▶ [Dataset content]
────────────────

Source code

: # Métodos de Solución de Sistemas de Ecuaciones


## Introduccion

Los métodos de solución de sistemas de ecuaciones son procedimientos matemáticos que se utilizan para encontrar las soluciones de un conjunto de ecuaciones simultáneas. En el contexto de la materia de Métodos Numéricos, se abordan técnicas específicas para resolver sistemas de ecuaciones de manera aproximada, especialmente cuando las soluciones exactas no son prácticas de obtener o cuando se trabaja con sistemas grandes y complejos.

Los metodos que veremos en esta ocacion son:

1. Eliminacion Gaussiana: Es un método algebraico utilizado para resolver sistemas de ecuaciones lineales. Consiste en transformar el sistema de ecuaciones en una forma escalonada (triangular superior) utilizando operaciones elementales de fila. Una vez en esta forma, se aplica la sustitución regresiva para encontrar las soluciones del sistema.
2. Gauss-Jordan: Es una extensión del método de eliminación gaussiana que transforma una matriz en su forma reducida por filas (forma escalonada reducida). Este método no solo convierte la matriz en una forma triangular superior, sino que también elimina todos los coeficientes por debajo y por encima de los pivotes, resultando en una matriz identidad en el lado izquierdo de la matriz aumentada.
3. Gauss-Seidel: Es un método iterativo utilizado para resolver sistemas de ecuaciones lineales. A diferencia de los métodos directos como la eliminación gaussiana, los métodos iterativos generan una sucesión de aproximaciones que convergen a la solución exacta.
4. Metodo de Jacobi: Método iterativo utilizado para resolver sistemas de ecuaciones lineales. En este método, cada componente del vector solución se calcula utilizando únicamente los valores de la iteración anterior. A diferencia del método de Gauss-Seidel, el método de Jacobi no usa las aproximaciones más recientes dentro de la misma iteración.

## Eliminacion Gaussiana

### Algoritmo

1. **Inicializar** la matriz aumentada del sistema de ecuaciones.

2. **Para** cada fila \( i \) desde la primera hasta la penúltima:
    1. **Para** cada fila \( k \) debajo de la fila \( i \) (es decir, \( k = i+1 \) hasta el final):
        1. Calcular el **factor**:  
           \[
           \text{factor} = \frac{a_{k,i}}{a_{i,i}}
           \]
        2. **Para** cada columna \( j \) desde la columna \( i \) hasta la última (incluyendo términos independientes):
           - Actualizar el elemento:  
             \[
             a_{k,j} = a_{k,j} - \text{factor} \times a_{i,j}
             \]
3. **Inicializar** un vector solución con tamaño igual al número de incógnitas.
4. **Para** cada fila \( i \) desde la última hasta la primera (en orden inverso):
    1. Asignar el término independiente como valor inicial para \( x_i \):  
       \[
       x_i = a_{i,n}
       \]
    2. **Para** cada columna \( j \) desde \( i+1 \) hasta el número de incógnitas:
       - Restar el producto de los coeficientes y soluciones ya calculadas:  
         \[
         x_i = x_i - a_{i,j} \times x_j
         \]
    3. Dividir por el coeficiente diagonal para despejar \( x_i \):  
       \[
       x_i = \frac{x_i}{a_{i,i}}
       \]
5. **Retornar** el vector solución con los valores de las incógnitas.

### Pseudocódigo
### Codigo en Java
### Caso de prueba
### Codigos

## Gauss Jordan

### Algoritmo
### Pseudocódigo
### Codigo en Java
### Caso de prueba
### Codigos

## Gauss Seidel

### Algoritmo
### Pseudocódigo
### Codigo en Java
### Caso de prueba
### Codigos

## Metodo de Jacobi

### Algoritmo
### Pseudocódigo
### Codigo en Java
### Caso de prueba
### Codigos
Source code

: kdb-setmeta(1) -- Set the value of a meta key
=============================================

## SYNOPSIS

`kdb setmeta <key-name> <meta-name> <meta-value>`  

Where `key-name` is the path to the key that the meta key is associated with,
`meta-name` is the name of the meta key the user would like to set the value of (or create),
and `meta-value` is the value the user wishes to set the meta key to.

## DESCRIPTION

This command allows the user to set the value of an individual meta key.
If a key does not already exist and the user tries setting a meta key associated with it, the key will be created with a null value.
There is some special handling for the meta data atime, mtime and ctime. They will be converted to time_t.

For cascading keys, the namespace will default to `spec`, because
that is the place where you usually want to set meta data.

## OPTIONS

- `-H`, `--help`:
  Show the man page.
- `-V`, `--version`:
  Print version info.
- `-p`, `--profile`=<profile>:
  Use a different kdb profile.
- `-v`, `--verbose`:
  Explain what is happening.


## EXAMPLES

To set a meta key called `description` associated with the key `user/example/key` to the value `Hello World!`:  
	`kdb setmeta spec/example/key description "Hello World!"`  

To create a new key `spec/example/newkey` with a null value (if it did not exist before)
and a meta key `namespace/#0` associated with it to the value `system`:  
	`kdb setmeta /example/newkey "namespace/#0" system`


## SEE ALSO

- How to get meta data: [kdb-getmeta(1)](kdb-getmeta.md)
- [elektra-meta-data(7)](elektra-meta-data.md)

────────────────

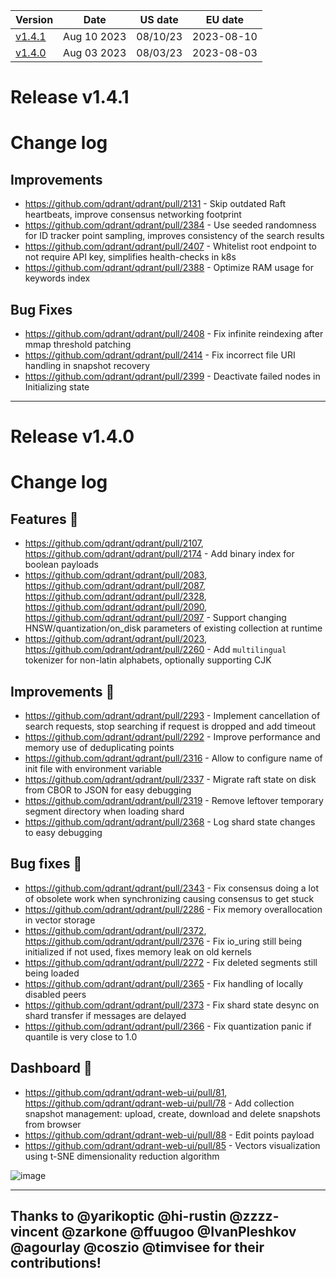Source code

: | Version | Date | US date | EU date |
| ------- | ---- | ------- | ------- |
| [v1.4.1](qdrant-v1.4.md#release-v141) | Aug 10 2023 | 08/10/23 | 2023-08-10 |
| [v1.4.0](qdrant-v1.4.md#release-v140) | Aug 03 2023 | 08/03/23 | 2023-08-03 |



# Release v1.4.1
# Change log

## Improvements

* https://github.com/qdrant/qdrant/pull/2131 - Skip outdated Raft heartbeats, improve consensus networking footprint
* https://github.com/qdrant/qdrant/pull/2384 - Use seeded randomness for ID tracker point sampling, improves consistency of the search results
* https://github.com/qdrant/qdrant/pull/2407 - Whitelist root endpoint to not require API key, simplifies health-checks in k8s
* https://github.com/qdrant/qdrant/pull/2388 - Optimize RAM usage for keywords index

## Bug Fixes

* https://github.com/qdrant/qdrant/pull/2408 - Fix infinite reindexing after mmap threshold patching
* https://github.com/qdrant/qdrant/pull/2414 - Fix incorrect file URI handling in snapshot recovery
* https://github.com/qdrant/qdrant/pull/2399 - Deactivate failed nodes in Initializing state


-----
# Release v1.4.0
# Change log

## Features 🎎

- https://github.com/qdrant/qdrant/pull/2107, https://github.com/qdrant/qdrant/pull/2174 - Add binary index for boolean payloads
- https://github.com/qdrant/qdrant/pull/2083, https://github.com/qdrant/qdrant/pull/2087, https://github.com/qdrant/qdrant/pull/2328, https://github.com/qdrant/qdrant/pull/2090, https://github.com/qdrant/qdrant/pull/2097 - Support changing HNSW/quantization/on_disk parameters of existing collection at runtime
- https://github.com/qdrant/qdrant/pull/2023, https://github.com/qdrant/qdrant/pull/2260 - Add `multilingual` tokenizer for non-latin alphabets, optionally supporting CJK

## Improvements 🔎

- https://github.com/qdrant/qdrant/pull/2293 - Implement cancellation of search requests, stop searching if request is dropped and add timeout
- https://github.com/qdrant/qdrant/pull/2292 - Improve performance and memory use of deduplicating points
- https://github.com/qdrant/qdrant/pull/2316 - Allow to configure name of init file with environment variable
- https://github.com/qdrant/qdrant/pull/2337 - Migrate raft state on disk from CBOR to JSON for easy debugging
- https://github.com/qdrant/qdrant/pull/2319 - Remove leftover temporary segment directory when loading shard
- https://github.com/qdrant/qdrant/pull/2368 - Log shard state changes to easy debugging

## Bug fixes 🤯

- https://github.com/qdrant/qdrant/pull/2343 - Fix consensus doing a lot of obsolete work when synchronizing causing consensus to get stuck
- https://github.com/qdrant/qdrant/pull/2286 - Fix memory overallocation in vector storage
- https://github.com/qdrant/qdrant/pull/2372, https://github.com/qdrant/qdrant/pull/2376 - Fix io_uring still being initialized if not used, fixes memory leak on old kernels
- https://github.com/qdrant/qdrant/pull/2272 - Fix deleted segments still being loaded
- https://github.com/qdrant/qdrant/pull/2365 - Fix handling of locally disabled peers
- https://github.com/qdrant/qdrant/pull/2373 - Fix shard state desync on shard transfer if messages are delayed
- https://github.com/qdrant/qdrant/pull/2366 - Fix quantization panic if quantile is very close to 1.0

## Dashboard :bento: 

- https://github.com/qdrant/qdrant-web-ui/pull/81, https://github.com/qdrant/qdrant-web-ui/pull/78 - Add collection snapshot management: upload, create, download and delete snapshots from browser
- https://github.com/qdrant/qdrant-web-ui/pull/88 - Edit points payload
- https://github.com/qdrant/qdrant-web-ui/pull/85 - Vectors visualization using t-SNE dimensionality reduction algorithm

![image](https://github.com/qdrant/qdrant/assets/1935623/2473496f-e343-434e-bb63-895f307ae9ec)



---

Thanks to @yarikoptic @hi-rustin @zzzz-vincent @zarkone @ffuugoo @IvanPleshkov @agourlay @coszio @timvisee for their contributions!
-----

────────────────

▶ [Exercise] Total the lines of the data that include the word "when", and give that total as the sole response.

▶ [Expected output] 2